> **Work required**
Reproduce the lines below verbatim. Pictures are to be omitted.

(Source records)
========================================
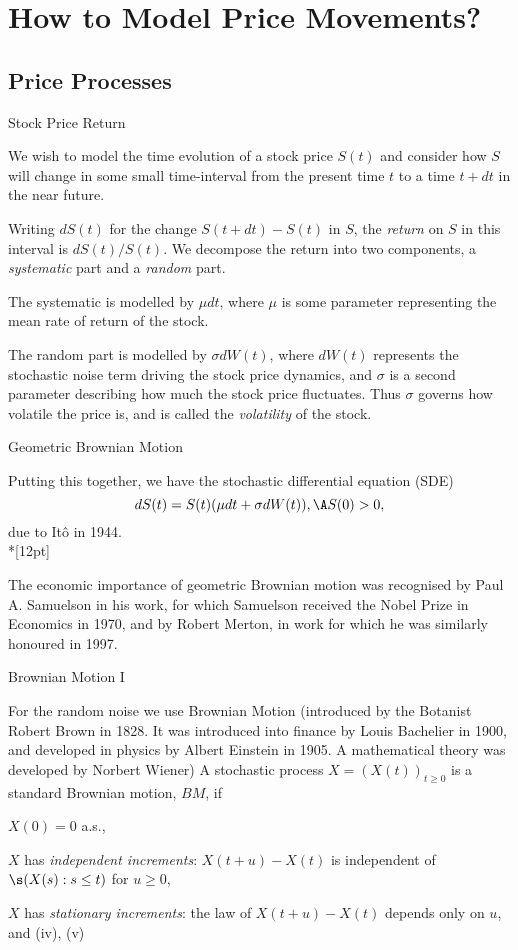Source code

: \section{How to Model Price Movements?}
\subsection{Price Processes}

{Stock Price Return}
\item<1-> We wish to model the time evolution of a stock price
$S(t)$ and consider how $S$
will change in some small time-interval from the present time $t$
to a time $t+dt$ in the near future.
\item<2-> Writing $dS(t)$ for the
change $S(t+dt)-S(t)$ in $S$, the {\it return} on $S$ in this
interval is $dS(t)/S(t)$.
We decompose the return into two components, a {\it systematic}
part and a {\it random} part.
\item<3-> The systematic is modelled by $\mu dt$, where $\mu$ is some parameter
representing the mean rate of return of the stock.
\item<4->
The random part is modelled by $\sigma dW(t)$, where $dW(t)$
represents the stochastic noise term driving the stock price dynamics, and
$\sigma$ is a second parameter describing how much the stock price fluctuates. Thus $\sigma$
governs how volatile the price is, and is called the {\it
volatility} of the
stock.

{Geometric Brownian Motion}

Putting this together, we have the stochastic differential
equation (SDE)
\begin{equation}\label{GBM}
dS(t) = S(t) (\mu dt + \sigma dW(t)), \A S(0) > 0,
\end{equation}
due to It\^{o} in 1944.\\*[12pt]

The economic importance of geometric
Brownian motion was recognised by Paul A. Samuelson in his work, for which Samuelson received the Nobel
Prize in Economics in 1970, and by Robert Merton, in work for which he was similarly
honoured in 1997.

{Brownian Motion I}
\item<1-> For the random noise we use Brownian Motion (introduced by the Botanist Robert Brown in
1828. It was introduced into finance by Louis Bachelier in 1900, and developed in physics by Albert Einstein in 1905.
A mathematical theory was developed by Norbert Wiener)
A stochastic process $X=(X(t))_{t \geq 0}$ is a standard
Brownian motion, $BM$, if
\item[(i)] $X(0) = 0$ a.s., \item[(ii)] $X$ has {\it independent
increments}: $X(t+u) - X(t)$ is independent of $\s (X(s): s \leq
t)$ for $u \geq 0$, \item[(iii)]  $X$ has {\it stationary
increments}: the law of $X(t+u) - X(t)$ depends only on $u$,
and (iv), (v)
========================================
> **Solution**
Source code

: \section{How to Model Price Movements?}
\subsection{Price Processes}

{Stock Price Return}
\item<1-> We wish to model the time evolution of a stock price
$S(t)$ and consider how $S$
will change in some small time-interval from the present time $t$
to a time $t+dt$ in the near future.
\item<2-> Writing $dS(t)$ for the
change $S(t+dt)-S(t)$ in $S$, the {\it return} on $S$ in this
interval is $dS(t)/S(t)$.
We decompose the return into two components, a {\it systematic}
part and a {\it random} part.
\item<3-> The systematic is modelled by $\mu dt$, where $\mu$ is some parameter
representing the mean rate of return of the stock.
\item<4->
The random part is modelled by $\sigma dW(t)$, where $dW(t)$
represents the stochastic noise term driving the stock price dynamics, and
$\sigma$ is a second parameter describing how much the stock price fluctuates. Thus $\sigma$
governs how volatile the price is, and is called the {\it
volatility} of the
stock.

{Geometric Brownian Motion}

Putting this together, we have the stochastic differential
equation (SDE)
\begin{equation}\label{GBM}
dS(t) = S(t) (\mu dt + \sigma dW(t)), \A S(0) > 0,
\end{equation}
due to It\^{o} in 1944.\\*[12pt]

The economic importance of geometric
Brownian motion was recognised by Paul A. Samuelson in his work, for which Samuelson received the Nobel
Prize in Economics in 1970, and by Robert Merton, in work for which he was similarly
honoured in 1997.

{Brownian Motion I}
\item<1-> For the random noise we use Brownian Motion (introduced by the Botanist Robert Brown in
1828. It was introduced into finance by Louis Bachelier in 1900, and developed in physics by Albert Einstein in 1905.
A mathematical theory was developed by Norbert Wiener)
A stochastic process $X=(X(t))_{t \geq 0}$ is a standard
Brownian motion, $BM$, if
\item[(i)] $X(0) = 0$ a.s., \item[(ii)] $X$ has {\it independent
increments}: $X(t+u) - X(t)$ is independent of $\s (X(s): s \leq
t)$ for $u \geq 0$, \item[(iii)]  $X$ has {\it stationary
increments}: the law of $X(t+u) - X(t)$ depends only on $u$,
and (iv), (v)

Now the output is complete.